(Recorded data)
▬▬▬▬▬▬▬▬▬▬
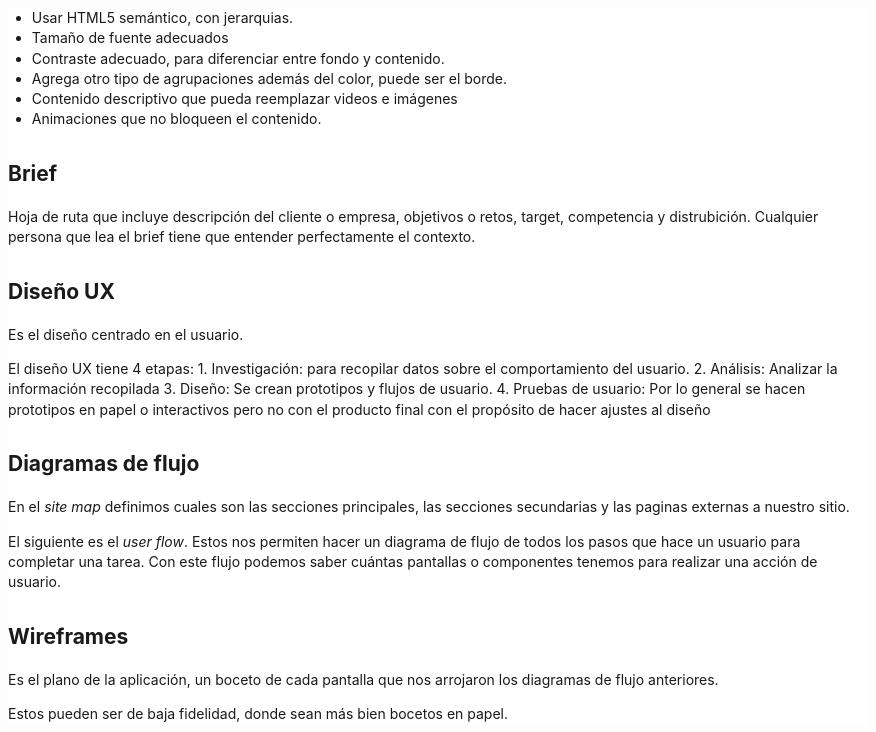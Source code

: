 -   Usar HTML5 semántico, con jerarquias.
-   Tamaño de fuente adecuados
-   Contraste adecuado, para diferenciar entre fondo y contenido.
-   Agrega otro tipo de agrupaciones además del color, puede ser el
    borde.
-   Contenido descriptivo que pueda reemplazar videos e imágenes
-   Animaciones que no bloqueen el contenido.

## Brief

Hoja de ruta que incluye descripción del cliente o empresa, objetivos o
retos, target, competencia y distrubición. Cualquier persona que lea el
brief tiene que entender perfectamente el contexto.

## Diseño UX

Es el diseño centrado en el usuario.

El diseño UX tiene 4 etapas: 1. Investigación: para recopilar datos
sobre el comportamiento del usuario. 2. Análisis: Analizar la
información recopilada 3. Diseño: Se crean prototipos y flujos de
usuario. 4. Pruebas de usuario: Por lo general se hacen prototipos en
papel o interactivos pero no con el producto final con el propósito de
hacer ajustes al diseño

## Diagramas de flujo

En el *site map* definimos cuales son las secciones principales, las
secciones secundarias y las paginas externas a nuestro sitio.

El siguiente es el *user flow*. Estos nos permiten hacer un diagrama de
flujo de todos los pasos que hace un usuario para completar una tarea.
Con este flujo podemos saber cuántas pantallas o componentes tenemos
para realizar una acción de usuario.

## Wireframes

Es el plano de la aplicación, un boceto de cada pantalla que nos
arrojaron los diagramas de flujo anteriores.

Estos pueden ser de baja fidelidad, donde sean más bien bocetos en
papel.

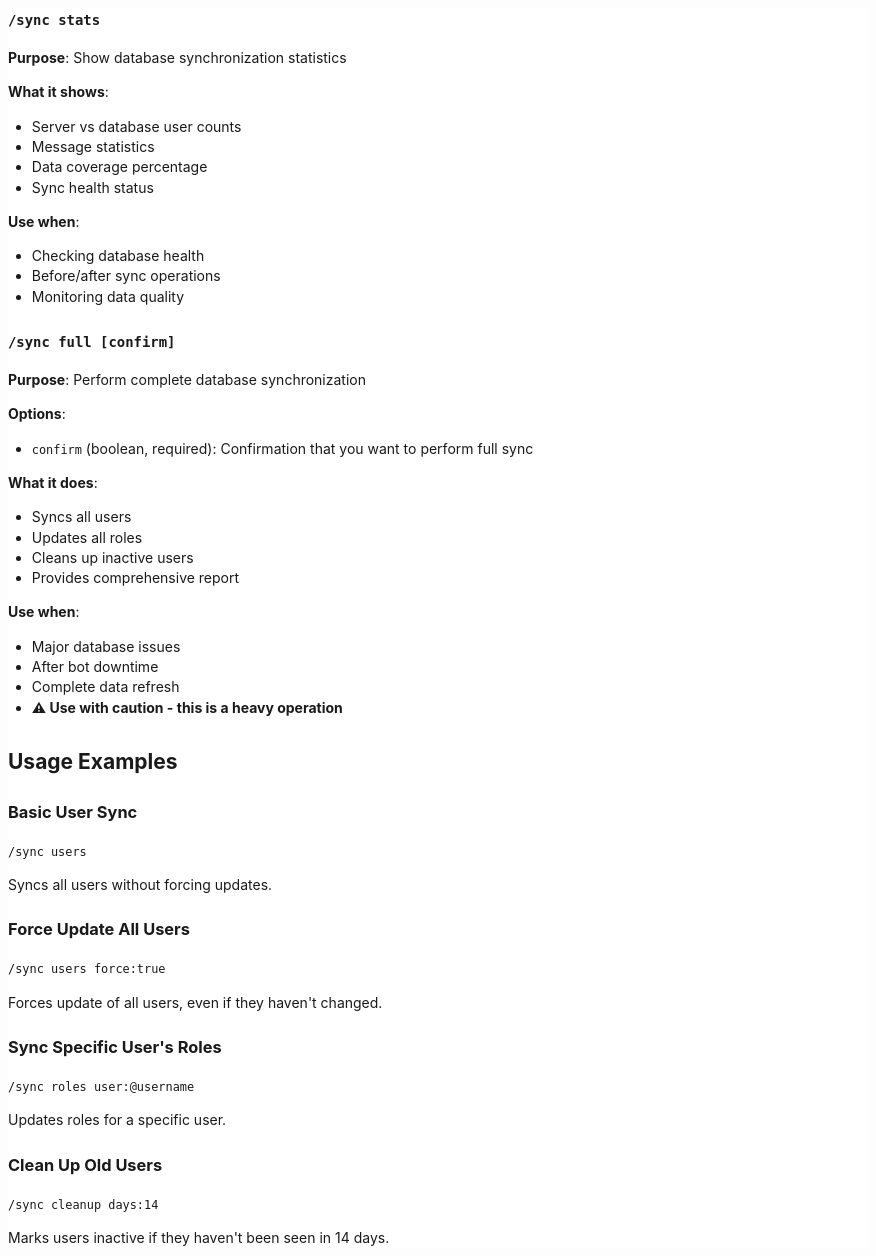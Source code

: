 ### `/sync stats`
**Purpose**: Show database synchronization statistics

**What it shows**:
- Server vs database user counts
- Message statistics
- Data coverage percentage
- Sync health status

**Use when**:
- Checking database health
- Before/after sync operations
- Monitoring data quality

### `/sync full [confirm]`
**Purpose**: Perform complete database synchronization

**Options**:
- `confirm` (boolean, required): Confirmation that you want to perform full sync

**What it does**:
- Syncs all users
- Updates all roles
- Cleans up inactive users
- Provides comprehensive report

**Use when**:
- Major database issues
- After bot downtime
- Complete data refresh
- **⚠️ Use with caution - this is a heavy operation**

## Usage Examples

### Basic User Sync
```
/sync users
```
Syncs all users without forcing updates.

### Force Update All Users
```
/sync users force:true
```
Forces update of all users, even if they haven't changed.

### Sync Specific User's Roles
```
/sync roles user:@username
```
Updates roles for a specific user.

### Clean Up Old Users
```
/sync cleanup days:14
```
Marks users inactive if they haven't been seen in 14 days.
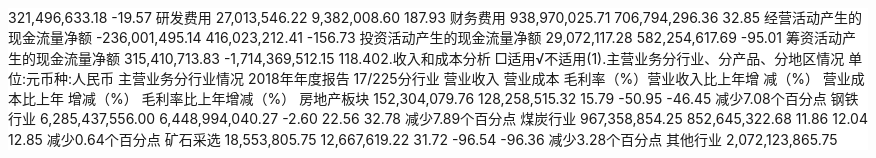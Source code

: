 321,496,633.18
-19.57
研发费用
27,013,546.22
9,382,008.60
187.93
财务费用
938,970,025.71
706,794,296.36
32.85
经营活动产生的现金流量净额
-236,001,495.14
416,023,212.41
-156.73
投资活动产生的现金流量净额
29,072,117.28
582,254,617.69
-95.01
筹资活动产生的现金流量净额
315,410,713.83
-1,714,369,512.15
118.402.收入和成本分析
□适用√不适用(1).主营业务分行业、分产品、分地区情况
单位:元币种:人民币
主营业务分行业情况
2018年年度报告
17/225分行业
营业收入
营业成本
毛利率（%）营业收入比上年增
减（%）
营业成本比上年
增减（%）
毛利率比上年增减（%）
房地产板块
152,304,079.76
128,258,515.32
15.79
-50.95
-46.45
减少7.08个百分点
钢铁行业
6,285,437,556.00
6,448,994,040.27
-2.60
22.56
32.78
减少7.89个百分点
煤炭行业
967,358,854.25
852,645,322.68
11.86
12.04
12.85
减少0.64个百分点
矿石采选
18,553,805.75
12,667,619.22
31.72
-96.54
-96.36
减少3.28个百分点
其他行业
2,072,123,865.75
▬▬▬▬▬▬▬▬▬▬
_Assigned task_
After locating the line with "brief tiene que" above, return that line and every later line through the one with "sobre el comportamiento", word for word and with nothing else.

_Exercise output_
brief tiene que entender perfectamente el contexto.

## Diseño UX

Es el diseño centrado en el usuario.

El diseño UX tiene 4 etapas: 1. Investigación: para recopilar datos
sobre el comportamiento del usuario. 2. Análisis: Analizar la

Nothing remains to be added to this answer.